Controller 906 is communicatively coupled to control module 848 via
a communication link 850.
[0125] Object sensor 936 is used to detect a presence of an object,
such as a human hand, in close proximity to the respective sensor.
Object sensor 936 operates as an ON/OFF switch. When object sensor
936 detects the presence of an object, object sensor 936 sends a
detection signal to control module 848.
[0126] Control module 848 includes a switching device 848-1.
Control module 848 and switching device 848-1 may be, for example,
formed by a printed circuit board having discrete electronic
components, or electromechanical relays or switches, or may be a
programmable device. Switching device 848-1 is communicatively
coupled to electronic flow sensor 812 via a communication link 852.
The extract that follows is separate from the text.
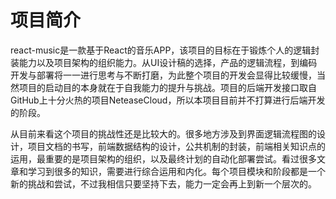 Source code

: # 项目简介

react-music是一款基于React的音乐APP，该项目的目标在于锻炼个人的逻辑封装能力以及项目架构的组织能力。从UI设计稿的选择，产品的逻辑流程，到编码开发与部署将一一进行思考与不断打磨，为此整个项目的开发会显得比较缓慢，当然项目的启动目的本身就在于自我能力的提升与挑战。项目的后端开发接口取自GitHub上十分火热的项目NeteaseCloud，所以本项目目前并不打算进行后端开发的阶段。

从目前来看这个项目的挑战性还是比较大的。很多地方涉及到界面逻辑流程图的设计，项目文档的书写，前端数据结构的设计，公共机制的封装，前端相关知识点的运用，最重要的是项目架构的组织，以及最终计划的自动化部署尝试。看过很多文章和学习到很多的知识，需要进行综合运用和内化。每个项目模块和阶段都是一个新的挑战和尝试，不过我相信只要坚持下去，能力一定会再上到新一个层次的。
Control module 848 and switching device 848-1 are also
communicatively coupled to each of motors 818-1 and 820-1 via
communication links 854 and 856, respectively.
[0127] Switching device 848-1 is configured such that if a water
flow is detected in sixth flow path 844 by flow sensor 812, then
each of first electrically-operated valve 818 and second
electrically-operated valve 820 is retained in an OFF state. For
example, switching device 848-1 may be configured such that if a
water flow is detected in sixth flow path 844 by flow sensor 812,
then each of first electrically-operated valve 818 and second
electrically-operated valve 820 is disabled. As another example,
switching device 848-1 may be configured such that if a water flow
is detected in sixth flow path 844 by flow sensor 812, then object
sensor 936 is electrically disengaged from each of first
electrically-operated valve 818 and second electrically-operated
valve 820.
[0128] Switching device 848-1 is also configured such that if no
water flow is detected in sixth flow path 844 by flow sensor 812,
then each of first electrically-operated valve 818 and second
electrically-operated valve 820 is enabled to operate in accordance
with a detection signal supplied by object sensor 936. For example,
each of first electrically-operated valve 818 and second
electrically-operated valve 820 may be placed in an ON state when
the detection signal is received from object sensor 936 by
switching device 848-1.
[0129] First sensor array 938-1 has a first plurality of sensors,
individually identified as sensors S1, S2, S3, S4, S5, S6, and S7
in this example, and is located on body 934 in a predetermined
pattern, such as a vertical column. First sensor array 938-1
provides a first sensor array output signal corresponding to a
position of an object in relation to the respective locations of
the first plurality of sensors S1, S2, S3, S4, S5, S6, and S7 in
first sensor array 938-1. First sensor array 938-1 supplies the
first sensor array output signal to control module 848 via
communication link 850.
[0130] For example, first sensor array 938-1 may be configured as a
temperature controller, wherein sensor S1 represents cold water C
and sensor S7 represents hot water H, with sensors S2, S3, S4, S5,
S6 representing progressively warmer water temperatures,
respectively. If, for example, medium warm water is desired, then a
user may point a finger generally toward sensor S4. If the
temperature is not as warm as desired, then the user may point a
finger generally toward, including between, one or more of sensors
S5, S6, and S7. Conversely, if the temperature is not as cool as
desired, then the user may point a finger generally toward,
including between, one or more of sensors S1, S2, and S3.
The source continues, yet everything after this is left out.